Contrary to popular belief, ‘consent’ is not necessarily the ‘best’ lawful basis. It can be problematic. Many GDPR fines, including Google’s €50m fine from the CNIL, the French supervisory authority, result from invalid consent.
Controllers are responsible for identifying the most appropriate lawful basis for their use of personal information. For businesses that choice is very often between consent and legitimate interests. The GDPR exists to give people control over their own personal information. The consent basis is the epitome of this as it allows individuals ongoing control of their personal information.

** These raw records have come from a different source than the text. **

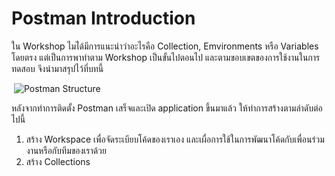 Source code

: # Postman Introduction

ใน Workshop ไมไ่ด้มีการแนะนำว่าอะไรคือ Collection, Emvironments หรือ Variables โดยตรง
แต่เป็นการพาทำตาม Workshop เป็นขั้นไปตอนไป และตามขอบเขตของการใช้งานในการทดสอบ  จึงนำมาสรุปไว้ที่บทนี้

 ![Postman Structure](/images/postman.png)

หลังจากทำการติดตั้ง Postman เสร็จและเปิด application ขึ้นมาแล้ว
ให้ทำการสร้างตามลำดับต่อไปนี้
1. สร้าง Workspace เพื่อจัดระเบียบโค้ดของเราเอง และเผื่อการใช้ในการพัฒนาโค้ดกับเพื่อนร่วมงานหรือกับทีมของเราด้วย
2. สร้าง Collections 
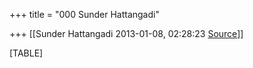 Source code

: +++
title = "000 Sunder Hattangadi"

+++
[[Sunder Hattangadi	2013-01-08, 02:28:23 [Source](https://groups.google.com/g/samskrita/c/hNNd_4Ke4Vw)]]



[TABLE]

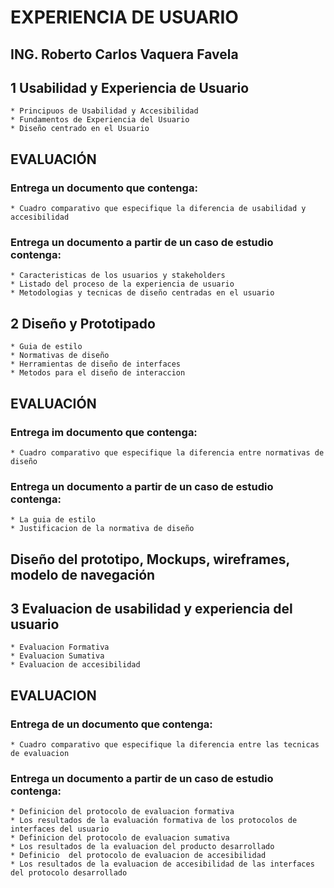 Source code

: # EXPERIENCIA DE USUARIO
## ING. Roberto Carlos Vaquera Favela

## 1 Usabilidad y Experiencia de Usuario
    * Principuos de Usabilidad y Accesibilidad
    * Fundamentos de Experiencia del Usuario
    * Diseño centrado en el Usuario

## EVALUACIÓN

### Entrega un documento que contenga: 
    * Cuadro comparativo que especifique la diferencia de usabilidad y accesibilidad

### Entrega un documento a partir de un caso de estudio contenga:
    * Caracteristicas de los usuarios y stakeholders
    * Listado del proceso de la experiencia de usuario
    * Metodologias y tecnicas de diseño centradas en el usuario

## 2 Diseño y Prototipado
    * Guia de estilo
    * Normativas de diseño
    * Herramientas de diseño de interfaces
    * Metodos para el diseño de interaccion

## EVALUACIÓN

### Entrega im documento que contenga:
    * Cuadro comparativo que especifique la diferencia entre normativas de diseño
### Entrega un documento a partir de un caso de estudio contenga:
    * La guia de estilo
    * Justificacion de la normativa de diseño
## Diseño del prototipo, Mockups, wireframes, modelo de navegación


## 3 Evaluacion de usabilidad y experiencia del usuario
    * Evaluacion Formativa
    * Evaluacion Sumativa
    * Evaluacion de accesibilidad

## EVALUACION

### Entrega de un documento que contenga:
    * Cuadro comparativo que especifique la diferencia entre las tecnicas de evaluacion

### Entrega un documento a partir de un caso de estudio contenga:
    * Definicion del protocolo de evaluacion formativa
    * Los resultados de la evaluación formativa de los protocolos de interfaces del usuario
    * Definicion del protocolo de evaluacion sumativa
    * Los resultados de la evaluacion del producto desarrollado
    * Definicio  del protocolo de evaluacion de accesibilidad
    * Los resultados de la evaluacion de accesibilidad de las interfaces del protocolo desarrollado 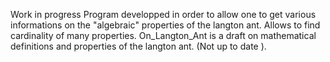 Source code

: Work in progress
Program developped in order to allow one to get various informations on the "algebraic" properties of the langton ant.
Allows to find cardinality of many properties.
On_Langton_Ant is a draft on mathematical definitions and properties of the langton ant. (Not up to date ).
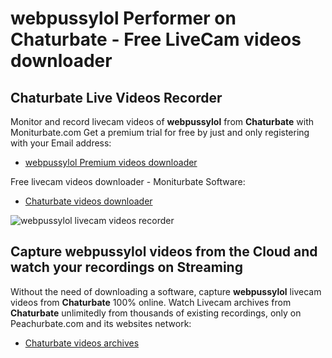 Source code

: # webpussylol Performer on Chaturbate - Free LiveCam videos downloader

## Chaturbate Live Videos Recorder

Monitor and record livecam videos of **webpussylol** from **Chaturbate** with Moniturbate.com
Get a premium trial for free by just and only registering with your Email address:
* [webpussylol Premium videos downloader](https://moniturbate.com/request-demo-licence-key.html)

Free livecam videos downloader - Moniturbate Software:
* [Chaturbate videos downloader](https://moniturbate.com/moniturbate-download-software.html)

![webpussylol livecam videos recorder](https://peachurnet.com/templates/moniturbate-software.png)


## Capture webpussylol videos from the Cloud and watch your recordings on Streaming

Without the need of downloading a software, capture **webpussylol** livecam videos from **Chaturbate** 100% online.
Watch Livecam archives from **Chaturbate** unlimitedly from thousands of existing recordings, only on Peachurbate.com and its websites network:
* [Chaturbate videos archives](https://peachurnet.com/) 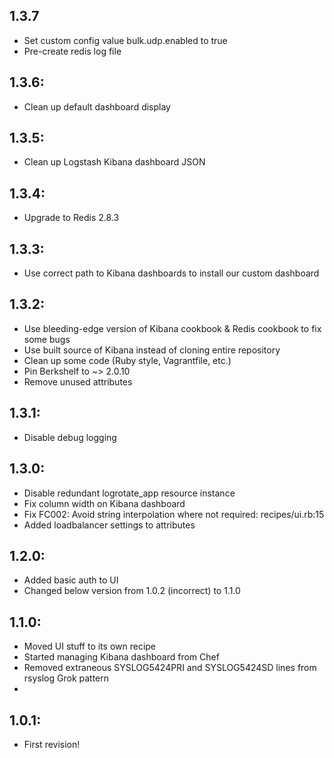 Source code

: ## 1.3.7

* Set custom config value bulk.udp.enabled to true
* Pre-create redis log file

## 1.3.6:

* Clean up default dashboard display

## 1.3.5:

* Clean up Logstash Kibana dashboard JSON

## 1.3.4:

* Upgrade to Redis 2.8.3

## 1.3.3:

* Use correct path to Kibana dashboards to install our custom dashboard

## 1.3.2:

* Use bleeding-edge version of Kibana cookbook & Redis cookbook to fix some bugs
* Use built source of Kibana instead of cloning entire repository
* Clean up some code (Ruby style, Vagrantfile, etc.)
* Pin Berkshelf to ~> 2.0.10
* Remove unused attributes

## 1.3.1:

* Disable debug logging

## 1.3.0:

* Disable redundant logrotate_app resource instance
* Fix column width on Kibana dashboard
* Fix FC002: Avoid string interpolation where not required: recipes/ui.rb:15
* Added loadbalancer settings to attributes

## 1.2.0:

* Added basic auth to UI
* Changed below version from 1.0.2 (incorrect) to 1.1.0

## 1.1.0:

* Moved UI stuff to its own recipe
* Started managing Kibana dashboard from Chef
* Removed extraneous SYSLOG5424PRI and SYSLOG5424SD lines from rsyslog Grok pattern
*

## 1.0.1:

* First revision!

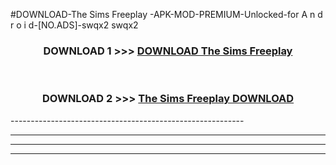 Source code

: #DOWNLOAD-The Sims Freeplay -APK-MOD-PREMIUM-Unlocked-for A n d r o i d-[NO.ADS]-swqx2 swqx2 



<div align="center">

<h3>DOWNLOAD 1 >>> <a href="https://getmod2.web.app/?judul=The Sims Freeplay ">DOWNLOAD The Sims Freeplay </a></h3><br>

<h3>DOWNLOAD 2 >>> <a href="https://getmod2.web.app/?judul=The Sims Freeplay ">The Sims Freeplay  DOWNLOAD </a></h3>

</div>
----------------------------------------------------------

----------------------------------------------------------

----------------------------------------------------------

----------------------------------------------------------



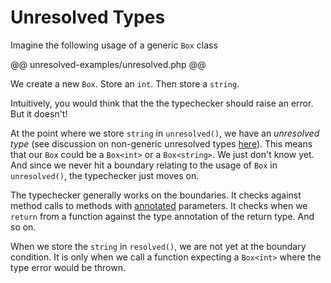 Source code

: # Unresolved Types

Imagine the following usage of a generic `Box` class

@@ unresolved-examples/unresolved.php @@

We create a new `Box`. Store an `int`. Then store a `string`. 

Intuitively, you would think that the the typechecker should raise an error. But it doesn't!

At the point where we store `string` in `unresolved()`, we have an *unresolved type* (see discussion on non-generic unresolved types [here](../types/inference.md#unresolved-types)). This means that our `Box` could be a `Box<int>` or a `Box<string>`. We just don't know yet. And since we never hit a boundary relating to the usage of `Box` in `unresolved()`, the typechecker just moves on.

The typechecker generally works on the boundaries. It checks against method calls to methods with [annotated](../types/annotations.md) parameters. It checks when we `return` from a function against the type annotation of the return type. And so on.

When we store the `string` in `resolved()`, we are not yet at the boundary condition. It is only when we call a function expecting a `Box<int>` where the type error would be thrown.

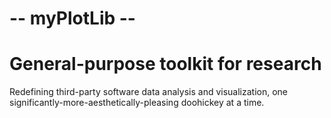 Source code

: # -- myPlotLib --
# General-purpose toolkit for research
Redefining third-party software data analysis and visualization, one significantly-more-aesthetically-pleasing doohickey at a time.
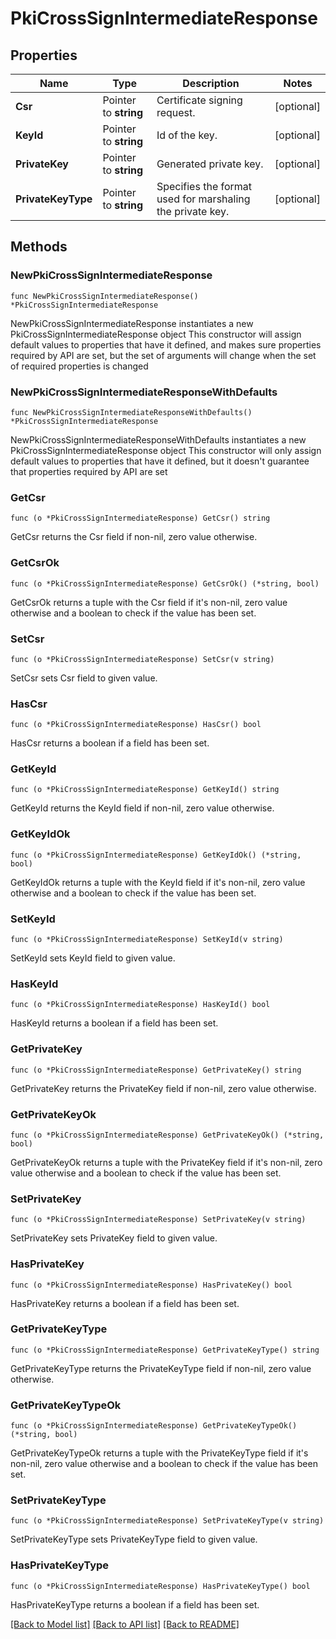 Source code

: # PkiCrossSignIntermediateResponse


## Properties

Name | Type | Description | Notes
------------ | ------------- | ------------- | -------------
**Csr** | Pointer to **string** | Certificate signing request. | [optional] 
**KeyId** | Pointer to **string** | Id of the key. | [optional] 
**PrivateKey** | Pointer to **string** | Generated private key. | [optional] 
**PrivateKeyType** | Pointer to **string** | Specifies the format used for marshaling the private key. | [optional] 



## Methods


### NewPkiCrossSignIntermediateResponse

`func NewPkiCrossSignIntermediateResponse() *PkiCrossSignIntermediateResponse`

NewPkiCrossSignIntermediateResponse instantiates a new PkiCrossSignIntermediateResponse object
This constructor will assign default values to properties that have it defined,
and makes sure properties required by API are set, but the set of arguments
will change when the set of required properties is changed

### NewPkiCrossSignIntermediateResponseWithDefaults

`func NewPkiCrossSignIntermediateResponseWithDefaults() *PkiCrossSignIntermediateResponse`

NewPkiCrossSignIntermediateResponseWithDefaults instantiates a new PkiCrossSignIntermediateResponse object
This constructor will only assign default values to properties that have it defined,
but it doesn't guarantee that properties required by API are set


### GetCsr

`func (o *PkiCrossSignIntermediateResponse) GetCsr() string`

GetCsr returns the Csr field if non-nil, zero value otherwise.

### GetCsrOk

`func (o *PkiCrossSignIntermediateResponse) GetCsrOk() (*string, bool)`

GetCsrOk returns a tuple with the Csr field if it's non-nil, zero value otherwise
and a boolean to check if the value has been set.

### SetCsr

`func (o *PkiCrossSignIntermediateResponse) SetCsr(v string)`

SetCsr sets Csr field to given value.


### HasCsr

`func (o *PkiCrossSignIntermediateResponse) HasCsr() bool`

HasCsr returns a boolean if a field has been set.




### GetKeyId

`func (o *PkiCrossSignIntermediateResponse) GetKeyId() string`

GetKeyId returns the KeyId field if non-nil, zero value otherwise.

### GetKeyIdOk

`func (o *PkiCrossSignIntermediateResponse) GetKeyIdOk() (*string, bool)`

GetKeyIdOk returns a tuple with the KeyId field if it's non-nil, zero value otherwise
and a boolean to check if the value has been set.

### SetKeyId

`func (o *PkiCrossSignIntermediateResponse) SetKeyId(v string)`

SetKeyId sets KeyId field to given value.


### HasKeyId

`func (o *PkiCrossSignIntermediateResponse) HasKeyId() bool`

HasKeyId returns a boolean if a field has been set.




### GetPrivateKey

`func (o *PkiCrossSignIntermediateResponse) GetPrivateKey() string`

GetPrivateKey returns the PrivateKey field if non-nil, zero value otherwise.

### GetPrivateKeyOk

`func (o *PkiCrossSignIntermediateResponse) GetPrivateKeyOk() (*string, bool)`

GetPrivateKeyOk returns a tuple with the PrivateKey field if it's non-nil, zero value otherwise
and a boolean to check if the value has been set.

### SetPrivateKey

`func (o *PkiCrossSignIntermediateResponse) SetPrivateKey(v string)`

SetPrivateKey sets PrivateKey field to given value.


### HasPrivateKey

`func (o *PkiCrossSignIntermediateResponse) HasPrivateKey() bool`

HasPrivateKey returns a boolean if a field has been set.




### GetPrivateKeyType

`func (o *PkiCrossSignIntermediateResponse) GetPrivateKeyType() string`

GetPrivateKeyType returns the PrivateKeyType field if non-nil, zero value otherwise.

### GetPrivateKeyTypeOk

`func (o *PkiCrossSignIntermediateResponse) GetPrivateKeyTypeOk() (*string, bool)`

GetPrivateKeyTypeOk returns a tuple with the PrivateKeyType field if it's non-nil, zero value otherwise
and a boolean to check if the value has been set.

### SetPrivateKeyType

`func (o *PkiCrossSignIntermediateResponse) SetPrivateKeyType(v string)`

SetPrivateKeyType sets PrivateKeyType field to given value.


### HasPrivateKeyType

`func (o *PkiCrossSignIntermediateResponse) HasPrivateKeyType() bool`

HasPrivateKeyType returns a boolean if a field has been set.









[[Back to Model list]](../README.md#documentation-for-models) [[Back to API list]](../README.md#documentation-for-api-endpoints) [[Back to README]](../README.md)


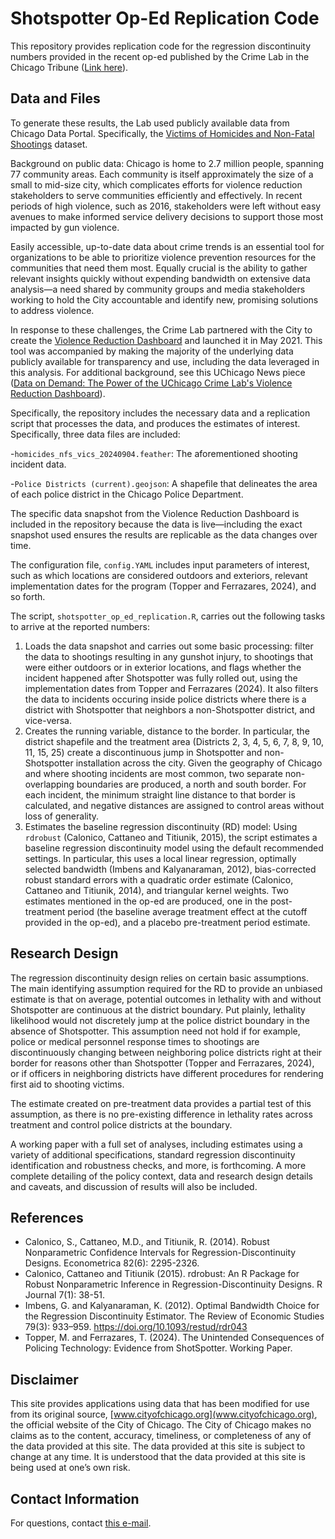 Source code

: # Shotspotter Op-Ed Replication Code

This repository provides replication code for the regression discontinuity numbers provided in the recent op-ed published by the Crime Lab in the Chicago Tribune ([Link here](https://www.chicagotribune.com/2024/09/11/opinion-shot-spotter-chicago-response-to-victims/?share=htec0pon1ceipcppptis)).

## Data and Files

To generate these results, the Lab used publicly available data from Chicago Data Portal. Specifically, the [Victims of Homicides and Non-Fatal Shootings](https://data.cityofchicago.org/Public-Safety/Violence-Reduction-Victims-of-Homicides-and-Non-Fa/gumc-mgzr/about_data) dataset.

Background on public data: Chicago is home to 2.7 million people, spanning 77 community areas. Each community is itself approximately the size of a small to mid-size city, which complicates efforts for violence reduction stakeholders to serve communities efficiently and effectively. In recent periods of high violence, such as 2016, stakeholders were left without easy avenues to make informed service delivery decisions to support those most impacted by gun violence.

Easily accessible, up-to-date data about crime trends is an essential tool for organizations to be able to prioritize violence prevention resources for the communities that need them most. Equally crucial is the ability to gather relevant insights quickly without expending bandwidth on extensive data analysis—a need shared by community groups and media stakeholders working to hold the City accountable and identify new, promising solutions to address violence.

In response to these challenges, the Crime Lab partnered with the City to create the [Violence Reduction Dashboard](https://www.chicago.gov/city/en/sites/vrd/home.html) and launched it in May 2021. This tool was accompanied by making the majority of the underlying data publicly available for transparency and use, including the data leveraged in this analysis. For additional background, see this UChicago News piece ([Data on Demand: The Power of the UChicago Crime Lab's Violence Reduction Dashboard](https://harris.uchicago.edu/news-events/news/data-demand-power-uchicago-crime-labs-violence-reduction-dashboard)). 

Specifically, the repository includes the necessary data and a replication script that processes the data, and produces the estimates of interest. Specifically, three data files are included: 

-`homicides_nfs_vics_20240904.feather`: The aforementioned shooting incident data.

-`Police Districts (current).geojson`: A shapefile that delineates the area of each police district in the Chicago Police Department.

The specific data snapshot from the Violence Reduction Dashboard is included in the repository because the data is live—including the exact snapshot used ensures the results are replicable as the data changes over time.

The configuration file, `config.YAML` includes input parameters of interest, such as which locations are considered outdoors and exteriors, relevant implementation dates for the program (Topper and Ferrazares, 2024), and so forth.

The script, `shotspotter_op_ed_replication.R`, carries out the following tasks to arrive at the reported numbers:

1. Loads the data snapshot and carries out some basic processing: filter the data to shootings resulting in any gunshot injury, to shootings that were either outdoors or in exterior locations, and flags whether the incident happened after Shotspotter was fully rolled out, using the implementation dates from Topper and Ferrazares (2024). It also filters the data to incidents occuring inside police districts where there is a district with Shotspotter that neighbors a non-Shotspotter district, and vice-versa.
2. Creates the running variable, distance to the border. In particular, the district shapefile and the treatment area (Districts 2, 3, 4, 5, 6, 7, 8, 9, 10, 11, 15, 25) create a discontinuous jump in Shotspotter and non-Shotspotter installation across the city. Given the geography of Chicago and where shooting incidents are most common, two separate non-overlapping boundaries are produced, a north and south border. For each incident, the minimum straight line distance to that border is calculated, and negative distances are assigned to control areas without loss of generality.
3. Estimates the baseline regression discontinuity (RD) model: Using `rdrobust` (Calonico, Cattaneo and Titiunik, 2015), the script estimates a baseline regression discontinuity model using the default recommended settings. In particular, this uses a local linear regression, optimally selected bandwidth (Imbens and Kalyanaraman, 2012), bias-corrected robust standard errors with a quadratic order estimate (Calonico, Cattaneo and Titiunik, 2014), and triangular kernel weights. Two estimates mentioned in the op-ed are produced, one in the post-treatment period (the baseline average treatment effect at the cutoff provided in the op-ed), and a placebo pre-treatment period estimate.

## Research Design

The regression discontinuity design relies on certain basic assumptions. The main identifying assumption required for the RD to provide an unbiased estimate is that on average, potential outcomes in lethality with and without Shotspotter are continuous at the district boundary. Put plainly, lethality likelihood would not discretely jump at the police district boundary in the absence of Shotspotter. This assumption need not hold if for example, police or medical personnel response times to shootings are discontinuously changing between neighboring police districts right at their border for reasons other than Shotspotter (Topper and Ferrazares, 2024), or if officers in neighboring districts have different procedures for rendering first aid to shooting victims. 

The estimate created on pre-treatment data provides a partial test of this assumption, as there is no pre-existing difference in lethality rates across treatment and control police districts at the boundary.

A working paper with a full set of analyses, including estimates using a variety of additional specifications, standard regression discontinuity identification and robustness checks, and more, is forthcoming. A more complete detailing of the policy context, data and research design details and caveats, and discussion of results will also be included.

## References
- Calonico, S., Cattaneo, M.D., and Titiunik, R. (2014). Robust Nonparametric Confidence Intervals for Regression-Discontinuity Designs. Econometrica 82(6): 2295-2326.
- Calonico, Cattaneo and Titiunik (2015). rdrobust: An R Package for Robust Nonparametric Inference in Regression-Discontinuity Designs. R Journal 7(1): 38-51.
- Imbens, G. and Kalyanaraman, K. (2012). Optimal Bandwidth Choice for the Regression Discontinuity Estimator. The Review of Economic Studies 79(3): 933–959. https://doi.org/10.1093/restud/rdr043
- Topper, M. and Ferrazares, T. (2024). The Unintended Consequences of Policing Technology: Evidence from ShotSpotter. Working Paper.

## Disclaimer

This site provides applications using data that has been modified for use from its original source, [www.cityofchicago.org](www.cityofchicago.org), the official website of the City of Chicago. The City of Chicago makes no claims as to the content, accuracy, timeliness, or completeness of any of the data provided at this site. The data provided at this site is subject to change at any time. It is understood that the data provided at this site is being used at one’s own risk.

## Contact Information

For questions, contact [this e-mail](terencechau@uchicago.edu).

When to use consent as your lawful basis
The consent basis is most appropriate when an organisation wants to use personal information in a way that people would not expect or is potentially intrusive (eg. where you would like to share a person’s contact details with a third party). Consent should only be used where you are able to offer individuals a genuine choice and control over how their personal information is used. You must also have systems in place so you can stop processing as soon as possible if consent is withdrawn. Remember, the consent basis hands the individual genuine control over how their personal information is used. It is in no way a tick-box exercise to fulfil and then forget about. You must also keep a record of all your consents. This allows you to monitor and refresh consents (if necessary) and demonstrate that the individual has consented to the processing.
When not to use consent
It is very difficult to rely on consent as a lawful basis in an employment context. This is because the imbalance in the relationship between the employer and employee creates a presumption that the consent was not freely given which invalidates the consent. The same applies to any situation where an organisation is in a position of power over the individual eg. a school/pupil relationship. The individual must not fear any adverse consequences of refusing consent.